THE DATA:
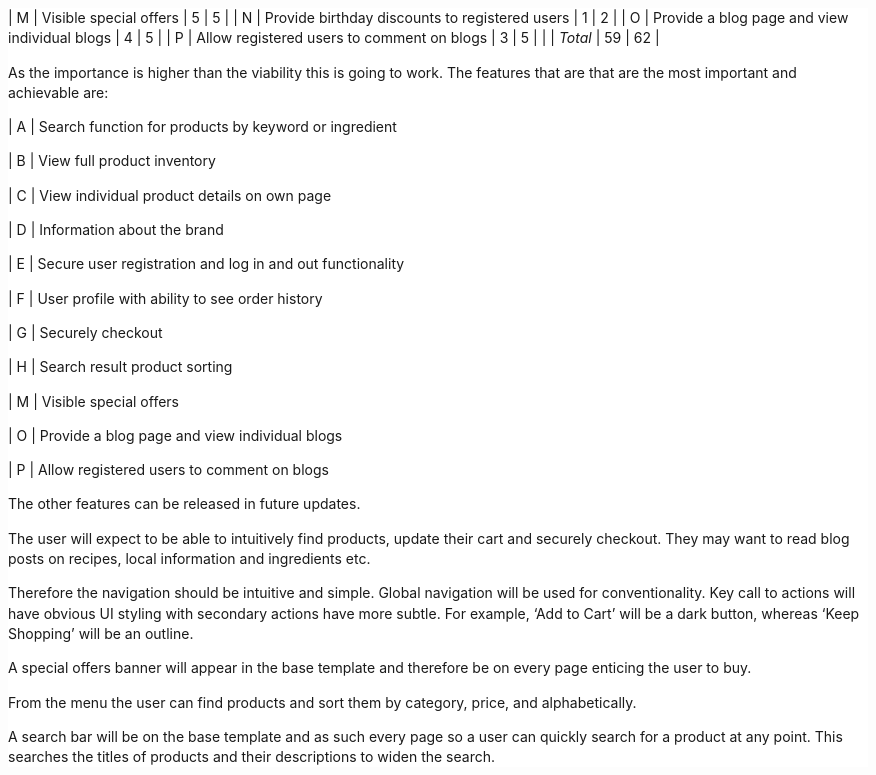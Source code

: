 | M | Visible special offers | 5 | 5 |
| N | Provide birthday discounts to registered users | 1 | 2 |
| O | Provide a blog page and view individual blogs | 4 | 5 |
| P | Allow registered users to comment on blogs | 3 | 5 |
|   |  *Total* |  59  | 62  | 

As the importance is higher than the viability this is going to work. The features that are that are the most important and achievable are: 


| A | Search function for products by keyword or ingredient 

| B | View full product inventory 

| C | View individual product details on own page

| D | Information about the brand

| E | Secure user registration and log in and out functionality

| F | User profile with ability to see order history

| G | Securely checkout 

| H | Search result product sorting 

| M | Visible special offers 

| O | Provide a blog page and view individual blogs 

| P | Allow registered users to comment on blogs 

The other features can be released in future updates. 

The user will expect to be able to intuitively find products, update their cart and securely checkout. They may want to read blog posts on recipes, local information and ingredients etc. 

Therefore the navigation should be intuitive and simple. Global navigation will be used for conventionality. Key call to actions will have obvious UI styling with secondary actions have more subtle. For example, ‘Add to Cart’ will be a dark button, whereas ‘Keep Shopping’ will be an outline.  

A special offers banner will appear in the base template and therefore be on every page enticing the user to buy. 

From the menu the user can find products and sort them by category, price, and alphabetically. 

A search bar will be on the base template and as such every page so a user can quickly search for a product at any point. This searches the titles of products and their descriptions to widen the search.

REQUIREMENT: Begin at the first line of the entries and end at the line containing "The user will": write out each line exactly, skipping pictures.

ANSWER SECTION:
Source code

: | M | Visible special offers | 5 | 5 |
| N | Provide birthday discounts to registered users | 1 | 2 |
| O | Provide a blog page and view individual blogs | 4 | 5 |
| P | Allow registered users to comment on blogs | 3 | 5 |
|   |  *Total* |  59  | 62  | 

As the importance is higher than the viability this is going to work. The features that are that are the most important and achievable are: 


| A | Search function for products by keyword or ingredient 

| B | View full product inventory 

| C | View individual product details on own page

| D | Information about the brand

| E | Secure user registration and log in and out functionality

| F | User profile with ability to see order history

| G | Securely checkout 

| H | Search result product sorting 

| M | Visible special offers 

| O | Provide a blog page and view individual blogs 

| P | Allow registered users to comment on blogs 

The other features can be released in future updates. 

The user will expect to be able to intuitively find products, update their cart and securely checkout. They may want to read blog posts on recipes, local information and ingredients etc. 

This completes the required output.